◆ **Task details**:
A single number is the required answer: the count of lines in the listing below that hold the string "green".

◆ **Study material**:
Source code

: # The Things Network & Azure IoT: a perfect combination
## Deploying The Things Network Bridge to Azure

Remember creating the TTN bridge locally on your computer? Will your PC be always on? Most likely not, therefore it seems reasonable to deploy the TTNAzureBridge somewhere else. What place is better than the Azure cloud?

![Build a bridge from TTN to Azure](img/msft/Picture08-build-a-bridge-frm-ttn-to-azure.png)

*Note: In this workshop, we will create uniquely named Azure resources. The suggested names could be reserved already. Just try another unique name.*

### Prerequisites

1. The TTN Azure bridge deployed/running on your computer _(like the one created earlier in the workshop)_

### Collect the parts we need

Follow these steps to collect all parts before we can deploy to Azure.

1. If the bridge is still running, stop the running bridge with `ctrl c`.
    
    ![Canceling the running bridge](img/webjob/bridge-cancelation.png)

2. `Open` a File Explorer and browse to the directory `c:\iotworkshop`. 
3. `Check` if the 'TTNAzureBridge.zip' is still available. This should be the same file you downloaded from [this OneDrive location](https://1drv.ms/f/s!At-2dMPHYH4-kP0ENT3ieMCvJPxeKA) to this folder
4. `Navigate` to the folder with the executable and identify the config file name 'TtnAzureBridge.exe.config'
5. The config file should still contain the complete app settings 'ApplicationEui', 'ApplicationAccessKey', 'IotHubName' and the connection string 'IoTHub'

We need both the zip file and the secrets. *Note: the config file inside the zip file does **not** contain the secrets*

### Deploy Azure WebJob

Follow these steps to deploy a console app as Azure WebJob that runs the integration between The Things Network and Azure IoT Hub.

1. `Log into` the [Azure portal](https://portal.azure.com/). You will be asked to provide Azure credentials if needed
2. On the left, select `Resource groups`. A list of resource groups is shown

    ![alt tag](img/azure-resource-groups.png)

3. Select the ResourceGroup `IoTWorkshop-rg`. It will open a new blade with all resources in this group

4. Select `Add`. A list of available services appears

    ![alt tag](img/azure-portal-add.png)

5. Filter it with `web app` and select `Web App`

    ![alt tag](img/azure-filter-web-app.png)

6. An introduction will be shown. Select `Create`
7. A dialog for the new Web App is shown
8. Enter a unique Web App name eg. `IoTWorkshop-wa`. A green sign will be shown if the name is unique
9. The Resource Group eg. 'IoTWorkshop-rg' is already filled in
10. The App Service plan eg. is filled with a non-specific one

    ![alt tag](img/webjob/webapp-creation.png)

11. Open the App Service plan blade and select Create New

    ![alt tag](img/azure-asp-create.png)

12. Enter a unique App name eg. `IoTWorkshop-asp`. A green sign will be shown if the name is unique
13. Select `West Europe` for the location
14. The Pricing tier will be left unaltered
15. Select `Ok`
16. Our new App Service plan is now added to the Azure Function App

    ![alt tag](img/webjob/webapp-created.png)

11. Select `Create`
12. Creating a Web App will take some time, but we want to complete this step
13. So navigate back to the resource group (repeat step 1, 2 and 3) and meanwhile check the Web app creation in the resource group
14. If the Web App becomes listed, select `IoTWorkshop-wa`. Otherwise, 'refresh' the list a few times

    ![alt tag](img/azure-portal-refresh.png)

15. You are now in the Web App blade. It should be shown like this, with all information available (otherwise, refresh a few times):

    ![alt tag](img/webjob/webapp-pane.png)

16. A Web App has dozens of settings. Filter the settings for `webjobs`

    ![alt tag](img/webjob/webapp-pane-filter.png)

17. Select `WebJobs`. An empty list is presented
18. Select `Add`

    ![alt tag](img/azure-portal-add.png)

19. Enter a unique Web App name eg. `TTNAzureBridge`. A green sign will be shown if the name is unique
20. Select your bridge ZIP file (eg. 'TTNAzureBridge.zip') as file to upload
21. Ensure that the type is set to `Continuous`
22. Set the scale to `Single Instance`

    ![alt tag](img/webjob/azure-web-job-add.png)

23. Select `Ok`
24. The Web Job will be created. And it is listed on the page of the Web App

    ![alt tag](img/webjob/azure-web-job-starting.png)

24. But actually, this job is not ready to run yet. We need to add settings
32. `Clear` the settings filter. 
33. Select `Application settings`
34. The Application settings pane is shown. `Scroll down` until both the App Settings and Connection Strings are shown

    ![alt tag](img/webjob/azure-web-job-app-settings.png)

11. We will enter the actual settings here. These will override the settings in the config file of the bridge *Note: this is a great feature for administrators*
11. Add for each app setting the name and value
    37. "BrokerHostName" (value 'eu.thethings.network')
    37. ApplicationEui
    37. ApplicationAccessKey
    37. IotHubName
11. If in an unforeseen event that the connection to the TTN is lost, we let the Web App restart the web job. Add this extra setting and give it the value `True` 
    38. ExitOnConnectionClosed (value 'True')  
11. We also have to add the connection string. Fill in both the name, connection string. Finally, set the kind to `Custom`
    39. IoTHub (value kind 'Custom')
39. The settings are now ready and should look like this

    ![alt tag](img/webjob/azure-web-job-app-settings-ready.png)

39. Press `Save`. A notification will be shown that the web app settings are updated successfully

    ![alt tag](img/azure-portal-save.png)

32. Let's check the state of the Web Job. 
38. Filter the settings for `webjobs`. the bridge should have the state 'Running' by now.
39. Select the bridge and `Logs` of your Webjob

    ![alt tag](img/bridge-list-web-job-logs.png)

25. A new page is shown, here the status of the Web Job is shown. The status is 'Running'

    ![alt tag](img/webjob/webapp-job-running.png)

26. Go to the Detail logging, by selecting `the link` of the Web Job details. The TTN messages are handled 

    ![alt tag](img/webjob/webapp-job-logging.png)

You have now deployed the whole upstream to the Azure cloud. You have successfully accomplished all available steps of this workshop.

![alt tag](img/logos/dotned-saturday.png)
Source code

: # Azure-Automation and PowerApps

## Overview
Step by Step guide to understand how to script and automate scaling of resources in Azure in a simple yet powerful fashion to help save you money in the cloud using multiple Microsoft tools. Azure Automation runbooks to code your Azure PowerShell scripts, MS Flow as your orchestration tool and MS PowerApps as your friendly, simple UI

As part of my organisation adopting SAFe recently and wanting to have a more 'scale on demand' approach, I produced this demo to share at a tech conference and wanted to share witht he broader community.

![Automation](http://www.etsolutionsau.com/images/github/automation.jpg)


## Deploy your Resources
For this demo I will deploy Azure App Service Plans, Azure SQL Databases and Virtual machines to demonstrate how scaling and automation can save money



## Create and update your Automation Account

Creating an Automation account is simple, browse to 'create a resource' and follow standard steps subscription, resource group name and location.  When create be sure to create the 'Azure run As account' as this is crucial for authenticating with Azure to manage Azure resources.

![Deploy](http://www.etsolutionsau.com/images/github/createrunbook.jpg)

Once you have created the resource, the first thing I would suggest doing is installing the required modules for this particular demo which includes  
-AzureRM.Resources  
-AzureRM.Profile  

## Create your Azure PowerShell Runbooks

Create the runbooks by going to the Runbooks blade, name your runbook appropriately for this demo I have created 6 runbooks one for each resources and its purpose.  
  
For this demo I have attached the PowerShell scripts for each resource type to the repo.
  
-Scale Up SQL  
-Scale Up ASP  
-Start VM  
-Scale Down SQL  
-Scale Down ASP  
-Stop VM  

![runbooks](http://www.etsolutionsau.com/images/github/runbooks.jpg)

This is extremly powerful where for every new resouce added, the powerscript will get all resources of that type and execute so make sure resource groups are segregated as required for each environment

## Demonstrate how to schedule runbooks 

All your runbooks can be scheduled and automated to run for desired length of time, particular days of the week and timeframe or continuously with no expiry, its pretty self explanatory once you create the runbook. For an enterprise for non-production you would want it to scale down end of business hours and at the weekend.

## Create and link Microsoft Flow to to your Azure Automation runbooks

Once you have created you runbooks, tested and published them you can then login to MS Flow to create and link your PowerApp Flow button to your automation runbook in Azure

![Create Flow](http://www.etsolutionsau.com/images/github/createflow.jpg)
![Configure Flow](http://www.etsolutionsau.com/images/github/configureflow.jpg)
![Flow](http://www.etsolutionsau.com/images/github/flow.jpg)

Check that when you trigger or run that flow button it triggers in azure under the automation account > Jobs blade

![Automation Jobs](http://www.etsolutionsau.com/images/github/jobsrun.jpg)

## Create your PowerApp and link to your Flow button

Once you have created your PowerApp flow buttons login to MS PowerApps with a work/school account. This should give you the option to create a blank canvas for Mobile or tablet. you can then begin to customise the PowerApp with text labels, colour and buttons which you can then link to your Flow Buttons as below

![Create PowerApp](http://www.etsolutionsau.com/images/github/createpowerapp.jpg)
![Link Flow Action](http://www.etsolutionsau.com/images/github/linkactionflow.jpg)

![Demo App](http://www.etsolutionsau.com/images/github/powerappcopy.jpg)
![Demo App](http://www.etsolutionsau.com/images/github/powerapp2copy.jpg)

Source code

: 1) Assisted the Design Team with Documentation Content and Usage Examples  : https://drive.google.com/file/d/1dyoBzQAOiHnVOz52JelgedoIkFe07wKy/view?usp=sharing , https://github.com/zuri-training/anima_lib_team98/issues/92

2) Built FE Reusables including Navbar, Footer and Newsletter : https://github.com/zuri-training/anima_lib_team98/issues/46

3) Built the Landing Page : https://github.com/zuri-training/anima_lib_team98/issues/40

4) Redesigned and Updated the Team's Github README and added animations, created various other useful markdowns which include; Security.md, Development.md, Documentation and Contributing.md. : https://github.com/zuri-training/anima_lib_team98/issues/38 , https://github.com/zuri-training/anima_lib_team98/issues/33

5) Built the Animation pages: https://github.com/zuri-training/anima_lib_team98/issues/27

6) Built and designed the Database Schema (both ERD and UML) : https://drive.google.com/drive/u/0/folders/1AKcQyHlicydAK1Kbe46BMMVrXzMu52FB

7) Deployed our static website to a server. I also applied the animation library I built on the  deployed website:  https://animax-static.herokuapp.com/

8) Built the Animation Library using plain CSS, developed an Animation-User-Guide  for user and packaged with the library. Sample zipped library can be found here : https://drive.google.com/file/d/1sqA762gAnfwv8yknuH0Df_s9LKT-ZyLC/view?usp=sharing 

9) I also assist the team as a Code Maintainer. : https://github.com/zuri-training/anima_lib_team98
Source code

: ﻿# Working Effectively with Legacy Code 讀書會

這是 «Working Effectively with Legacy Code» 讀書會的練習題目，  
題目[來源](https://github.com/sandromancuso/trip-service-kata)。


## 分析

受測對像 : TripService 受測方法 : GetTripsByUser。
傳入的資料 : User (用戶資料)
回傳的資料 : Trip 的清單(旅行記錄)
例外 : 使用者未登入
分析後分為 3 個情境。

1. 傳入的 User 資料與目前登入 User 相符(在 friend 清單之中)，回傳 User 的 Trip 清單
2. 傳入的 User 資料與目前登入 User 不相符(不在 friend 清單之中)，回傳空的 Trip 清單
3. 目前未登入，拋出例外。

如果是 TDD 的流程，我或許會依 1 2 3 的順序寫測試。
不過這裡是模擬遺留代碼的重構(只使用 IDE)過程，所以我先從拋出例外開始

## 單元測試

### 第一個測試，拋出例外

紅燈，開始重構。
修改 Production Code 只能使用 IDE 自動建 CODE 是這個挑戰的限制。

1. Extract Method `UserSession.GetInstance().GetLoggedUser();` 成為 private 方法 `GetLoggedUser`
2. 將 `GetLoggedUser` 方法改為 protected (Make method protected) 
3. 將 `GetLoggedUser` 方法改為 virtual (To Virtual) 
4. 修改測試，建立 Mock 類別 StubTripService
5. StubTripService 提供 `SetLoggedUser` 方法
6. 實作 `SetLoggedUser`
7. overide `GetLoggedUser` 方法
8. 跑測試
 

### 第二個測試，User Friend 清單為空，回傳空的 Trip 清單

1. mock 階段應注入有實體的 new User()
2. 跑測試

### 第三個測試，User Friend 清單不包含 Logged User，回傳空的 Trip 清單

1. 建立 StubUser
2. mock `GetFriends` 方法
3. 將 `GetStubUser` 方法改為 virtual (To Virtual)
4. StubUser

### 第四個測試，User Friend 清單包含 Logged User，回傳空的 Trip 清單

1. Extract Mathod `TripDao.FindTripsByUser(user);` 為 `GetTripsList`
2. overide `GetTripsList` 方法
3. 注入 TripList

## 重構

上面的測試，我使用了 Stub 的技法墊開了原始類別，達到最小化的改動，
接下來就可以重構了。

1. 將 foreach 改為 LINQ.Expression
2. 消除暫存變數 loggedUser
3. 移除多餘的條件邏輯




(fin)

◆ **Completed exercise**:
3